**Goal of the exercise**. Note every line in the entries that contains the string "ready", and copy it.
Exercise materials Block Start
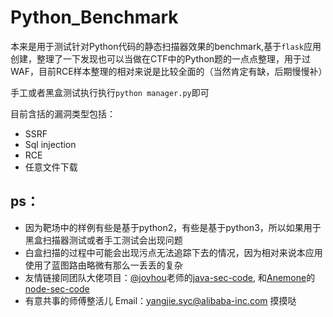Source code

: # Python_Benchmark

本来是用于测试针对Python代码的静态扫描器效果的benchmark,基于`flask`应用创建，整理了一下发现也可以当做在CTF中的Python题的一点点整理，用于过WAF，目前RCE样本整理的相对来说是比较全面的（当然肯定有缺，后期慢慢补）

手工或者黑盒测试执行执行`python manager.py`即可

目前含括的漏洞类型包括：
- SSRF
- Sql injection
- RCE
- 任意文件下载

## ps：
- 因为靶场中的样例有些是基于python2，有些是基于python3，所以如果用于黑盒扫描器测试或者手工测试会出现问题
- 白盒扫描的过程中可能会出现污点无法追踪下去的情况，因为相对来说本应用使用了蓝图路由略微有那么一丢丢的复杂
- 友情链接同团队大佬项目：[@joyhou](https://github.com/JoyChou93)老师的[java-sec-code](https://github.com/JoyChou93/java-sec-code), 和[Anemone](https://github.com/Anemone95/)的[node-sec-code](https://github.com/Anemone95/NodeSecCode)
- 有意共事的师傅整活儿 Email：yangjie.syc@alibaba-inc.com 摸摸哒
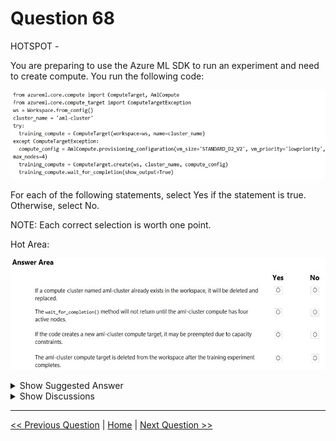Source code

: # Question 68

HOTSPOT -

You are preparing to use the Azure ML SDK to run an experiment and need to create compute. You run the following code:

![Question Image](images/q68_q_0008900001.png)

For each of the following statements, select Yes if the statement is true. Otherwise, select No.

NOTE: Each correct selection is worth one point.

Hot Area:

![Question Image](images/q68_q_0009000001.png)

<details>
  <summary>Show Suggested Answer</summary>

  <img src="images/q68_ans_0_image599.png" alt="Answer Image"><br>

</details>

<details>
  <summary>Show Discussions</summary>

<blockquote><p><strong>iuolu</strong> <code>(Mon 01 Nov 2021 04:31)</code> - <em>Upvotes: 65</em></p><p>The correct answer: No No Yes No</p></blockquote>
<blockquote><p><strong>Edriv</strong> <code>(Wed 14 Jun 2023 08:35)</code> - <em>Upvotes: 2</em></p><p>Correct</p></blockquote>
<blockquote><p><strong>reini</strong> <code>(Thu 28 Oct 2021 14:27)</code> - <em>Upvotes: 13</em></p><p>second answer should be no, as the here not specified parameter min_node_count defaults to &#x27;none&#x27; - see https://docs.microsoft.com/en-us/python/api/azureml-core/azureml.core.compute.amlcompute(class)?view=azure-ml-py</p></blockquote>
<blockquote><p><strong>azurelearner666</strong> <code>(Mon 10 Oct 2022 15:11)</code> - <em>Upvotes: 2</em></p><p>Exactly. Also technically it defaults to zero, so only the cluster is created and the nodes are created/added whenever they are needed.
But response is No, No, Yes, No</p></blockquote>
<blockquote><p><strong>scott_klein_12345</strong> <code>(Fri 29 Oct 2021 07:30)</code> - <em>Upvotes: 1</em></p><p>Have you looked at other questions?
Are the answers to other questions correct?</p></blockquote>
<blockquote><p><strong>Ejire</strong> <code>(Sat 30 Nov 2024 13:48)</code> - <em>Upvotes: 1</em></p><p>Answer is No NoYes No.
If you need voucher for your DP and AI exams contact me on+2348139103938</p></blockquote>
<blockquote><p><strong>kel_dp_100</strong> <code>(Tue 14 May 2024 22:21)</code> - <em>Upvotes: 1</em></p><p>the second should be Yes, from GPT
Yes, your understanding is correct. The wait_for_completion method, when called on a compute target, will wait until the specified compute target (in this case, the &#x27;aml-cluster&#x27;) has all its nodes provisioned and ready for use. The parameter show_output=True will also display detailed output while waiting, so you can monitor the progress.

So, in your specific code, it will not return until the &#x27;aml-cluster&#x27; has all four nodes provisioned and ready for use.</p></blockquote>
<blockquote><p><strong>MarinaMijailovic</strong> <code>(Sat 11 Nov 2023 08:32)</code> - <em>Upvotes: 5</em></p><p>NO NO YES NO

NO - If it doesn&#x27;t exist an exception is raised, then a new compute target is created. It doesn&#x27;t delete and replace an existing one.
NO - The wait_for_completion() method will return when the compute target is in the &#x27;Succeeded&#x27; or &#x27;Failed&#x27; provisioning state. It doesn&#x27;t specifically wait for all four nodes to become active.
YES - The compute target is being created with &#x27;lowpriority&#x27; VMs, which can be preempted if Azure needs the capacity.
NO - This code snippet does not include any code to delete the compute target after the training experiment completes.</p></blockquote>
<blockquote><p><strong>Yuriy_Ch</strong> <code>(Fri 08 Sep 2023 11:09)</code> - <em>Upvotes: 2</em></p><p>Exactly this question was on exam 07/March/2023</p></blockquote>
<blockquote><p><strong>jpalaci22</strong> <code>(Sun 20 Aug 2023 20:10)</code> - <em>Upvotes: 2</em></p><p>Seen on the exam 20Feb2023</p></blockquote>
<blockquote><p><strong>turtle666</strong> <code>(Mon 10 Oct 2022 10:20)</code> - <em>Upvotes: 1</em></p><p>training_compute created from ComputeTarget class, and wait_for_completion() not have min_node option, different from AmlCompute Class
https://docs.microsoft.com/en-us/python/api/azureml-core/azureml.core.compute.computetarget?view=azure-ml-py#azureml-core-compute-computetarget-wait-for-completion</p></blockquote>
<blockquote><p><strong>Thornehead</strong> <code>(Tue 27 Sep 2022 22:46)</code> - <em>Upvotes: 3</em></p><p>No, Yes, Yes and No.

Read the question and coding carefully.</p></blockquote>
<blockquote><p><strong>kkkk_jjjj</strong> <code>(Sun 18 Sep 2022 08:39)</code> - <em>Upvotes: 2</em></p><p>on exam 18/03/2022</p></blockquote>
<blockquote><p><strong>TheYazan</strong> <code>(Fri 09 Sep 2022 20:52)</code> - <em>Upvotes: 1</em></p><p>On march-9-2022</p></blockquote>
<blockquote><p><strong>JoshuaXu</strong> <code>(Fri 06 May 2022 21:38)</code> - <em>Upvotes: 1</em></p><p>on exam 6 Nov 2021</p></blockquote>
<blockquote><p><strong>hargur</strong> <code>(Wed 20 Apr 2022 09:41)</code> - <em>Upvotes: 1</em></p><p>on 19Oct2021</p></blockquote>
<blockquote><p><strong>Rosh4yuh</strong> <code>(Mon 17 Jan 2022 13:51)</code> - <em>Upvotes: 3</em></p><p>on 17/7/2021</p></blockquote>
<blockquote><p><strong>ljljljlj</strong> <code>(Tue 11 Jan 2022 14:52)</code> - <em>Upvotes: 4</em></p><p>On exam 2021/7/10</p></blockquote>
<blockquote><p><strong>Meg04</strong> <code>(Sun 26 Dec 2021 09:44)</code> - <em>Upvotes: 1</em></p><p>min_node_count | default value: None
Minimum number of nodes to wait for before considering provisioning to be complete. This doesn&#x27;t have to equal the minimum number of nodes that the compute was provisioned with, however it should not be greater than that.

https://docs.microsoft.com/en-us/python/api/azureml-core/azureml.core.compute.amlcompute(class)?view=azure-ml-py#wait-for-completion-show-output-false--min-node-count-none--timeout-in-minutes-25--is-delete-operation-false-</p></blockquote>
<blockquote><p><strong>azurecert2021</strong> <code>(Fri 24 Dec 2021 21:03)</code> - <em>Upvotes: 4</em></p><p>yes agree with other correct answer is No No Yes No</p></blockquote>

</details>

---

[<< Previous Question](question_67.md) | [Home](/index.md) | [Next Question >>](question_69.md)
Exercise materials Block End
**Answer section**.
Yes, your understanding is correct. The wait_for_completion method, when called on a compute target, will wait until the specified compute target (in this case, the &#x27;aml-cluster&#x27;) has all its nodes provisioned and ready for use. The parameter show_output=True will also display detailed output while waiting, so you can monitor the progress.
So, in your specific code, it will not return until the &#x27;aml-cluster&#x27; has all four nodes provisioned and ready for use.</p></blockquote>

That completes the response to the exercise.